> **MATERIAL FOR THIS EXERCISE**:
═══

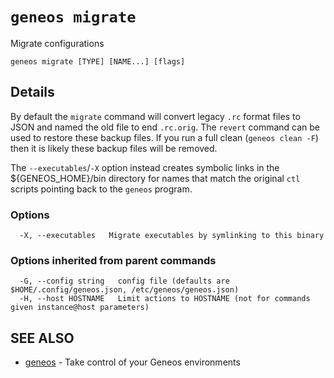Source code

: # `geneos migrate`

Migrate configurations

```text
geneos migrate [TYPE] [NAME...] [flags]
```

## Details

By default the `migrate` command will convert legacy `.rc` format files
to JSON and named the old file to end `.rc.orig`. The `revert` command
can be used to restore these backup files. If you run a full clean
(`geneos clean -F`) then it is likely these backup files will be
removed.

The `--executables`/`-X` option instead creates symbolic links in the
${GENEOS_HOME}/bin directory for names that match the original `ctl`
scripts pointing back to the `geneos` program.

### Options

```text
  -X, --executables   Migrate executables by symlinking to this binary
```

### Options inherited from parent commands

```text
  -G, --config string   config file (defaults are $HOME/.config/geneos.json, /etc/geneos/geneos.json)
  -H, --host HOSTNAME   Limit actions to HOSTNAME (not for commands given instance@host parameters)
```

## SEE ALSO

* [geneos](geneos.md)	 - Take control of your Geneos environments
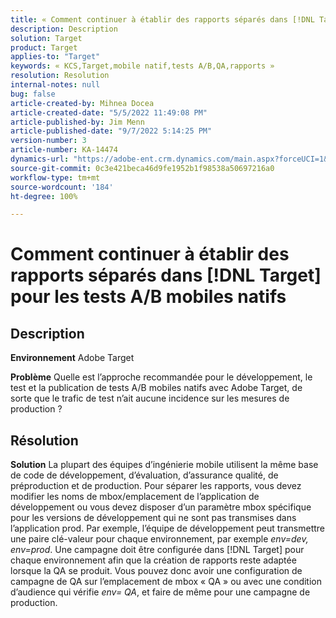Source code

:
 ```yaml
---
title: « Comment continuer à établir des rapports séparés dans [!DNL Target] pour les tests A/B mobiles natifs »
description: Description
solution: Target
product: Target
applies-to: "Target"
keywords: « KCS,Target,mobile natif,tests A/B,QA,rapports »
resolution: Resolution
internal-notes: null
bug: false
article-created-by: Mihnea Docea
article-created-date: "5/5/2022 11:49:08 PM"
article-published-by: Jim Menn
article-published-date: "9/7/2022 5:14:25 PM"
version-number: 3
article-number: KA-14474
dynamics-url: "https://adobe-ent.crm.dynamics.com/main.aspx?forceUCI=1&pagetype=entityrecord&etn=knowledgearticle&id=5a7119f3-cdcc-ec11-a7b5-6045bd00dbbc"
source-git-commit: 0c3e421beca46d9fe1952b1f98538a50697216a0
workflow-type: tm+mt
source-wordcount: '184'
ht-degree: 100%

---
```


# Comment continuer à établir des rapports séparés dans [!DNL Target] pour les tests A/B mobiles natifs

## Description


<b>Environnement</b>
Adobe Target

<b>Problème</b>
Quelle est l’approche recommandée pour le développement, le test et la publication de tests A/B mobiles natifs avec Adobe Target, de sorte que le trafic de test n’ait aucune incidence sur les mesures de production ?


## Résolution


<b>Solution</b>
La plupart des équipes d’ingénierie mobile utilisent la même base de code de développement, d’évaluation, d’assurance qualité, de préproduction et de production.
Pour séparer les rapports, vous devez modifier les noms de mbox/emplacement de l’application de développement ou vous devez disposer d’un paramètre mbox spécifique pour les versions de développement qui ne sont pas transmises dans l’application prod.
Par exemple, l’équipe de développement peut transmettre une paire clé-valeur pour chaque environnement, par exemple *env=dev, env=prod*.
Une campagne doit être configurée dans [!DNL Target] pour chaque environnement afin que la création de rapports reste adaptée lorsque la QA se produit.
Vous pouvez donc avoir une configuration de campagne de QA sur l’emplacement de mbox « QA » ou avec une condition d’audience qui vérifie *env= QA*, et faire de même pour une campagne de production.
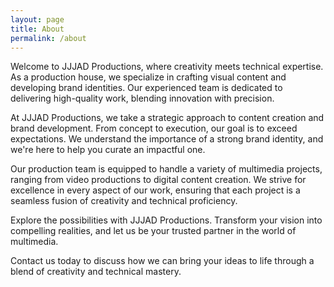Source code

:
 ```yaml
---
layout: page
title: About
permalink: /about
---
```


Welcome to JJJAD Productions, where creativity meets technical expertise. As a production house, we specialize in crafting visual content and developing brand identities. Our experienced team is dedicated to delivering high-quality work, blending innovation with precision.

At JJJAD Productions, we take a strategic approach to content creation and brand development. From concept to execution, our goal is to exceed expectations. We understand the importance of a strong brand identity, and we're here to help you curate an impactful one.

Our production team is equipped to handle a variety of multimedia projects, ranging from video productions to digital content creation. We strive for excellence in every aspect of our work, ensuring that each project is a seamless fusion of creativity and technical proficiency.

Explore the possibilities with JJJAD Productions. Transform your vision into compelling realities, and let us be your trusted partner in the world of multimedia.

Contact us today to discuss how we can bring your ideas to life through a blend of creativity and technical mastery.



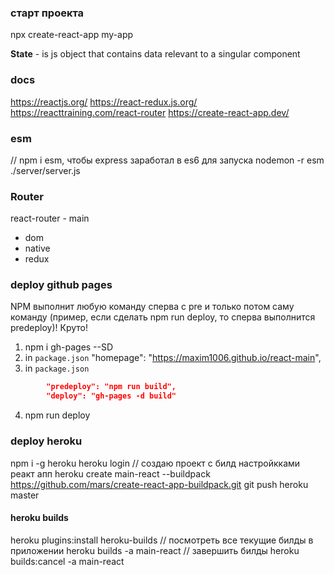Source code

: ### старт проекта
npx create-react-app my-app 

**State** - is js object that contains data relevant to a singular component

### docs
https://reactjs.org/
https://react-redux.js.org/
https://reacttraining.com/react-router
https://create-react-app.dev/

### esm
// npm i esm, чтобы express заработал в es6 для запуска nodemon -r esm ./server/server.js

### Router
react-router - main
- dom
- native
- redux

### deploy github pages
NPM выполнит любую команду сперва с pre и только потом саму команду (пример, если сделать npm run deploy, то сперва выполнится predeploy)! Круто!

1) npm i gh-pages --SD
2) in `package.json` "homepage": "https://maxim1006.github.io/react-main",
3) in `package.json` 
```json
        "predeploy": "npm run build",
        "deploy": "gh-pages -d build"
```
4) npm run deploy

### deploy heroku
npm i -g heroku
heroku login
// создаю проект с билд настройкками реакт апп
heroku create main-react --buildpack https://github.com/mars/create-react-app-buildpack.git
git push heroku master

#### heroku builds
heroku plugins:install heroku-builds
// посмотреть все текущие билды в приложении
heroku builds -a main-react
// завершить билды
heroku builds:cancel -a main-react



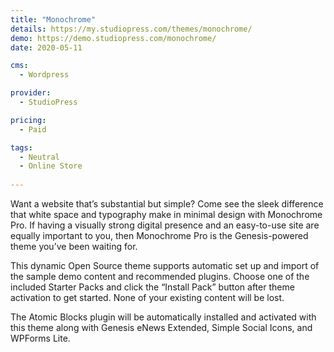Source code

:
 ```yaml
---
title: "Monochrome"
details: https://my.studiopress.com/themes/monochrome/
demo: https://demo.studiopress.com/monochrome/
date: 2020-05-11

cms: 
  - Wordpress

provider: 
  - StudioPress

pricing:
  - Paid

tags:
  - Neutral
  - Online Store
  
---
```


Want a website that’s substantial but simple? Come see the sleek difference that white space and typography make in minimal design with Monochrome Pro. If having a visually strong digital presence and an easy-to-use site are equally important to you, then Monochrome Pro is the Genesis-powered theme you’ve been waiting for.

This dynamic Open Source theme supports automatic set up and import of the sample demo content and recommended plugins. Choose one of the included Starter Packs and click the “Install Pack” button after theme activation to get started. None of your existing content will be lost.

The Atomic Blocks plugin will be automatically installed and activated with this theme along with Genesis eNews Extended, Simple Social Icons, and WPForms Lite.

═══

> **EXERCISE AIM**: Please copy the data shown above, line by line and exactly, omitting the images.

> **SOLUTION FOR THIS PROBLEM**:
Source code

: # `geneos migrate`

Migrate configurations

```text
geneos migrate [TYPE] [NAME...] [flags]
```

## Details

By default the `migrate` command will convert legacy `.rc` format files
to JSON and named the old file to end `.rc.orig`. The `revert` command
can be used to restore these backup files. If you run a full clean
(`geneos clean -F`) then it is likely these backup files will be
removed.

The `--executables`/`-X` option instead creates symbolic links in the
${GENEOS_HOME}/bin directory for names that match the original `ctl`
scripts pointing back to the `geneos` program.

### Options

```text
  -X, --executables   Migrate executables by symlinking to this binary
```

### Options inherited from parent commands

```text
  -G, --config string   config file (defaults are $HOME/.config/geneos.json, /etc/geneos/geneos.json)
  -H, --host HOSTNAME   Limit actions to HOSTNAME (not for commands given instance@host parameters)
```

## SEE ALSO

* [geneos](geneos.md)	 - Take control of your Geneos environments
Source code

:
 ```yaml
---
title: « Comment continuer à établir des rapports séparés dans [!DNL Target] pour les tests A/B mobiles natifs »
description: Description
solution: Target
product: Target
applies-to: "Target"
keywords: « KCS,Target,mobile natif,tests A/B,QA,rapports »
resolution: Resolution
internal-notes: null
bug: false
article-created-by: Mihnea Docea
article-created-date: "5/5/2022 11:49:08 PM"
article-published-by: Jim Menn
article-published-date: "9/7/2022 5:14:25 PM"
version-number: 3
article-number: KA-14474
dynamics-url: "https://adobe-ent.crm.dynamics.com/main.aspx?forceUCI=1&pagetype=entityrecord&etn=knowledgearticle&id=5a7119f3-cdcc-ec11-a7b5-6045bd00dbbc"
source-git-commit: 0c3e421beca46d9fe1952b1f98538a50697216a0
workflow-type: tm+mt
source-wordcount: '184'
ht-degree: 100%

---
```


# Comment continuer à établir des rapports séparés dans [!DNL Target] pour les tests A/B mobiles natifs

## Description


<b>Environnement</b>
Adobe Target

<b>Problème</b>
Quelle est l’approche recommandée pour le développement, le test et la publication de tests A/B mobiles natifs avec Adobe Target, de sorte que le trafic de test n’ait aucune incidence sur les mesures de production ?


## Résolution


<b>Solution</b>
La plupart des équipes d’ingénierie mobile utilisent la même base de code de développement, d’évaluation, d’assurance qualité, de préproduction et de production.
Pour séparer les rapports, vous devez modifier les noms de mbox/emplacement de l’application de développement ou vous devez disposer d’un paramètre mbox spécifique pour les versions de développement qui ne sont pas transmises dans l’application prod.
Par exemple, l’équipe de développement peut transmettre une paire clé-valeur pour chaque environnement, par exemple *env=dev, env=prod*.
Une campagne doit être configurée dans [!DNL Target] pour chaque environnement afin que la création de rapports reste adaptée lorsque la QA se produit.
Vous pouvez donc avoir une configuration de campagne de QA sur l’emplacement de mbox « QA » ou avec une condition d’audience qui vérifie *env= QA*, et faire de même pour une campagne de production.
Source code

:
 ```yaml
---
layout: page
title: About
permalink: /about
---
```


Welcome to JJJAD Productions, where creativity meets technical expertise. As a production house, we specialize in crafting visual content and developing brand identities. Our experienced team is dedicated to delivering high-quality work, blending innovation with precision.

At JJJAD Productions, we take a strategic approach to content creation and brand development. From concept to execution, our goal is to exceed expectations. We understand the importance of a strong brand identity, and we're here to help you curate an impactful one.

Our production team is equipped to handle a variety of multimedia projects, ranging from video productions to digital content creation. We strive for excellence in every aspect of our work, ensuring that each project is a seamless fusion of creativity and technical proficiency.

Explore the possibilities with JJJAD Productions. Transform your vision into compelling realities, and let us be your trusted partner in the world of multimedia.

Contact us today to discuss how we can bring your ideas to life through a blend of creativity and technical mastery.



Source code

: ### старт проекта
npx create-react-app my-app 

**State** - is js object that contains data relevant to a singular component

### docs
https://reactjs.org/
https://react-redux.js.org/
https://reacttraining.com/react-router
https://create-react-app.dev/

### esm
// npm i esm, чтобы express заработал в es6 для запуска nodemon -r esm ./server/server.js

### Router
react-router - main
- dom
- native
- redux

### deploy github pages
NPM выполнит любую команду сперва с pre и только потом саму команду (пример, если сделать npm run deploy, то сперва выполнится predeploy)! Круто!

1) npm i gh-pages --SD
2) in `package.json` "homepage": "https://maxim1006.github.io/react-main",
3) in `package.json` 
```json
        "predeploy": "npm run build",
        "deploy": "gh-pages -d build"
```
4) npm run deploy

### deploy heroku
npm i -g heroku
heroku login
// создаю проект с билд настройкками реакт апп
heroku create main-react --buildpack https://github.com/mars/create-react-app-buildpack.git
git push heroku master

#### heroku builds
heroku plugins:install heroku-builds
// посмотреть все текущие билды в приложении
heroku builds -a main-react
// завершить билды
heroku builds:cancel -a main-react



Source code

:
 ```yaml
---
title: "Monochrome"
details: https://my.studiopress.com/themes/monochrome/
demo: https://demo.studiopress.com/monochrome/
date: 2020-05-11

cms: 
  - Wordpress

provider: 
  - StudioPress

pricing:
  - Paid

tags:
  - Neutral
  - Online Store
  
---
```


Want a website that’s substantial but simple? Come see the sleek difference that white space and typography make in minimal design with Monochrome Pro. If having a visually strong digital presence and an easy-to-use site are equally important to you, then Monochrome Pro is the Genesis-powered theme you’ve been waiting for.

This dynamic Open Source theme supports automatic set up and import of the sample demo content and recommended plugins. Choose one of the included Starter Packs and click the “Install Pack” button after theme activation to get started. None of your existing content will be lost.

The Atomic Blocks plugin will be automatically installed and activated with this theme along with Genesis eNews Extended, Simple Social Icons, and WPForms Lite.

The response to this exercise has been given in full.